## Exercise description
The answer must consist of every line from the data that holds "images".

## Stored data entries
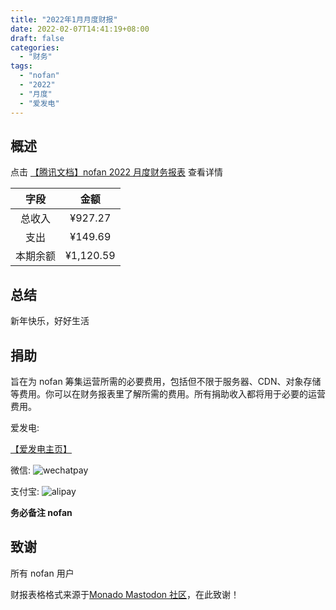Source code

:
 ```yaml
---
title: "2022年1月月度财报"
date: 2022-02-07T14:41:19+08:00
draft: false
categories:
  - "财务"
tags:
  - "nofan"
  - "2022"
  - "月度"
  - "爱发电"
---
```


## 概述

点击 [【腾讯文档】nofan 2022 月度财务报表](https://docs.qq.com/sheet/DV2RFYlZKQ1VTbVlh) 查看详情

|   字段   |   金额    |
| :------: | :-------: |
|  总收入  |  ¥927.27  |
|   支出   |  ¥149.69  |
| 本期余额 | ¥1,120.59 |

## 总结

新年快乐，好好生活

## 捐助

旨在为 nofan 筹集运营所需的必要费用，包括但不限于服务器、CDN、对象存储等费用。你可以在财务报表里了解所需的费用。所有捐助收入都将用于必要的运营费用。

爱发电:

[【爱发电主页】](https://afdian.net/@twoheart)

微信:
![wechatpay](https://i.nofan.xyz/blog/finance/wechatpay.jpg)

支付宝:
![alipay](https://i.nofan.xyz/blog/finance/alipay.jpg)

**务必备注 nofan**

## 致谢

所有 nofan 用户

财报表格格式来源于[Monado Mastodon 社区](https://monado.ren/about/more)，在此致谢！
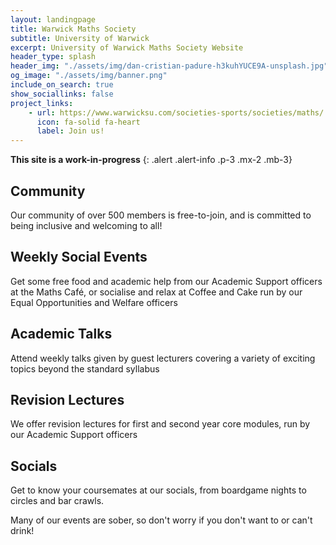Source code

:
 ```yaml
---
layout: landingpage
title: Warwick Maths Society
subtitle: University of Warwick
excerpt: University of Warwick Maths Society Website
header_type: splash
header_img: "./assets/img/dan-cristian-padure-h3kuhYUCE9A-unsplash.jpg"
og_image: "./assets/img/banner.png"
include_on_search: true
show_sociallinks: false
project_links:
    - url: https://www.warwicksu.com/societies-sports/societies/maths/
      icon: fa-solid fa-heart
      label: Join us!
---
```


**This site is a work-in-progress**
{: .alert .alert-info .p-3 .mx-2 .mb-3}


<div class="text-center my-4 py-5 px-3 bg-primary rounded-lg chulapa-overlay-img"  style="background-image: url(https://dieghernan.github.io/chulapa/assets/img/iconbanner/bolt.svg)">
 <p><i class="fa-solid fa-users fa-3x"></i></p>
 <h2 class="font-weight-light py-3">Community</h2>
 <p class="lead font-weight-light py-2">Our community of over 500 members is free-to-join, and is committed to being inclusive and welcoming to all!</p>
</div>

<div class="text-center my-4 py-5 px-3 bg-primary rounded-lg chulapa-overlay-img"  style="background-image: url(https://dieghernan.github.io/chulapa/assets/img/iconbanner/github.svg)">
 <p><i class="fa-solid fa-mug-hot fa-3x"></i></p>
 <h2 class="font-weight-light py-3">Weekly Social Events</h2>
 <p class="lead font-weight-light py-2">Get some free food and academic help from our Academic Support officers at the <span class="font-weight-bold">Maths Café</span>, or socialise and relax at <span class="font-weight-bold">Coffee and Cake</span> run by our Equal Opportunities and Welfare officers</p>
</div>

<div class="text-center my-4 py-5 px-3 bg-primary rounded-lg chulapa-overlay-img" style="background-repeat: repeat;
background-size: auto;
background-image: url(https://dieghernan.github.io/chulapa/assets/img/iconbanner/banner.svg)">
 <p><i class="fas fa-solid fa-microphone-lines fa-3x"></i></p>
 <h2 class="font-weight-light  py-3">Academic Talks</h2>
 <p class="lead font-weight-light py-2">Attend weekly talks given by guest lecturers covering a variety of exciting topics beyond the standard syllabus</p>
</div>

<div class="text-center my-4 py-5 px-3 bg-primary rounded-lg chulapa-overlay-img"  style="background-image: url(https://dieghernan.github.io/chulapa/assets/img/iconbanner/th.svg)">
 <p><i class="fa-solid fa-book-bookmark fa-3x"></i></p>
 <h2 class="font-weight-light py-3">Revision Lectures</h2>
 <p class="lead font-weight-light py-2">We offer revision lectures for first and second year core modules, run by our Academic Support officers</p>
</div>

<div class="text-center my-4 py-5 px-3 bg-primary rounded-lg chulapa-overlay-img" style="
background-image: url(https://dieghernan.github.io/chulapa/assets/img/iconbanner/palette.svg)">
 <p><i class="fa-solid fa-comments fa-3x"></i></p>
 <h2 class="font-weight-light py-3">Socials</h2>
 <p class="lead font-weight-light py-2">Get to know your coursemates at our socials, from boardgame nights to circles and bar crawls.</p>
 <p class="lead font-weight-light py-2">Many of our events are sober, so don't worry if you don't want to or can't drink!</p>
</div>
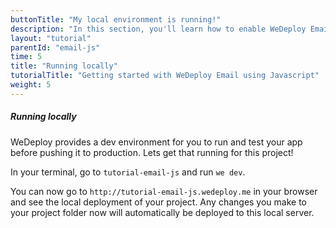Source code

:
 ```yaml
---
buttonTitle: "My local environment is running!"
description: "In this section, you'll learn how to enable WeDeploy Email on your application."
layout: "tutorial"
parentId: "email-js"
time: 5
title: "Running locally"
tutorialTitle: "Getting started with WeDeploy Email using Javascript"
weight: 5
---
```


##### Running locally

WeDeploy provides a dev environment for you to run and test your app before pushing it to production. Lets get that running for this project!

In your terminal, go to `tutorial-email-js` and run `we dev`.

You can now go to `http://tutorial-email-js.wedeploy.me` in your browser and see the local deployment of your project. Any changes you make to your project folder now will automatically be deployed to this local server.   


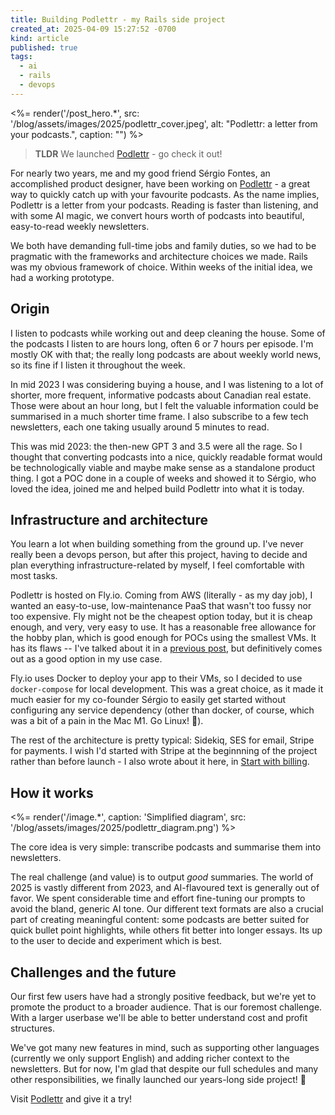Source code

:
 ```yaml
---
title: Building Podlettr - my Rails side project
created_at: 2025-04-09 15:27:52 -0700
kind: article
published: true
tags:
  - ai
  - rails
  - devops
---
```


<%= render('/post_hero.*', src: '/blog/assets/images/2025/podlettr_cover.jpeg', alt: "Podlettr: a letter from your podcasts.", caption: "") %>

>**TLDR** We launched [Podlettr](https://podlettr.com?utm_source=lbrito.ca) - go check it out!

For nearly two years, me and my good friend Sérgio Fontes, an accomplished product designer, have been working on [Podlettr](https://www.podlettr.com?utm_source=lbrito.ca) - a great way to quickly catch up with your favourite podcasts. As the name implies, Podlettr is a letter from your podcasts. Reading is faster than listening, and with some AI magic, we convert hours worth of podcasts into beautiful, easy-to-read weekly newsletters.

We both have demanding full-time jobs and family duties, so we had to be pragmatic with the frameworks and architecture choices we made. Rails was my obvious framework of choice. Within weeks of the initial idea, we had a working prototype.

<!-- more -->

## Origin

I listen to podcasts while working out and deep cleaning the house. Some of the podcasts I listen to are hours long, often 6 or 7 hours per episode. I'm mostly OK with that; the really long podcasts are about weekly world news, so its fine if I listen it throughout the week.

In mid 2023 I was considering buying a house, and I was listening to a lot of shorter, more frequent, informative podcasts about Canadian real estate. Those were about an hour long, but I felt the valuable information could be summarised in a much shorter time frame. I also subscribe to a few tech newsletters, each one taking usually around 5 minutes to read.

This was mid 2023: the then-new GPT 3 and 3.5 were all the rage. So I thought that converting podcasts into a nice, quickly readable format would be technologically viable and maybe make sense as a standalone product thing. I got a POC done in a couple of weeks and showed it to Sérgio, who loved the idea, joined me and helped build Podlettr into what it is today.

## Infrastructure and architecture

You learn a lot when building something from the ground up. I've never really been a devops person, but after this project, having to decide and plan everything infrastructure-related by myself, I feel comfortable with most tasks.

Podlettr is hosted on Fly.io. Coming from AWS (literally - as my day job), I wanted an easy-to-use, low-maintenance PaaS that wasn't too fussy nor too expensive. Fly might not be the cheapest option today, but it is cheap enough, and very, very easy to use. It has a reasonable free allowance for the hobby plan, which is good enough for POCs using the smallest VMs. It has its flaws -- I've talked about it in a [previous post](../../2024/12/one-year-of-fly.html), but definitively comes out as a good option in my use case.

Fly.io uses Docker to deploy your app to their VMs, so I decided to use `docker-compose` for local development. This was a great choice, as it made it much easier for my co-founder Sérgio to easily get started without configuring any service dependency (other than docker, of course, which was a bit of a pain in the Mac M1. Go Linux! 🐧).

The rest of the architecture is pretty typical: Sidekiq, SES for email, Stripe for payments. I wish I'd started with Stripe at the beginnning of the project rather than before launch - I also wrote about it here, in [Start with billing](../../2024/11/start-with-billing.html).

## How it works

<%= render('/image.*', caption: 'Simplified diagram', src: '/blog/assets/images/2025/podlettr_diagram.png') %>

The core idea is very simple: transcribe podcasts and summarise them into newsletters.

The real challenge (and value) is to output _good_ summaries. The world of 2025 is vastly different from 2023, and AI-flavoured text is generally out of favor. We spent considerable time and effort fine-tuning our prompts to avoid the bland, generic AI tone. Our different text formats are also a crucial part of creating meaningful content: some podcasts are better suited for quick bullet point highlights, while others fit better into longer essays. Its up to the user to decide and experiment which is best.

## Challenges and the future

Our first few users have had a strongly positive feedback, but we're yet to promote the product to a broader audience. That is our foremost challenge. With a larger userbase we'll be able to better understand cost and profit structures.

We've got many new features in mind, such as supporting other languages (currently we only support English) and adding richer context to the newsletters. But for now, I'm glad that despite our full schedules and many other responsibilities, we finally launched our years-long side project! 🎉

Visit [Podlettr](https://podlettr.com?utm_source=lbrito.ca) and give it a try!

## Answer to the exercise
<%= render('/post_hero.*', src: '/blog/assets/images/2025/podlettr_cover.jpeg', alt: "Podlettr: a letter from your podcasts.", caption: "") %>
<%= render('/image.*', caption: 'Simplified diagram', src: '/blog/assets/images/2025/podlettr_diagram.png') %>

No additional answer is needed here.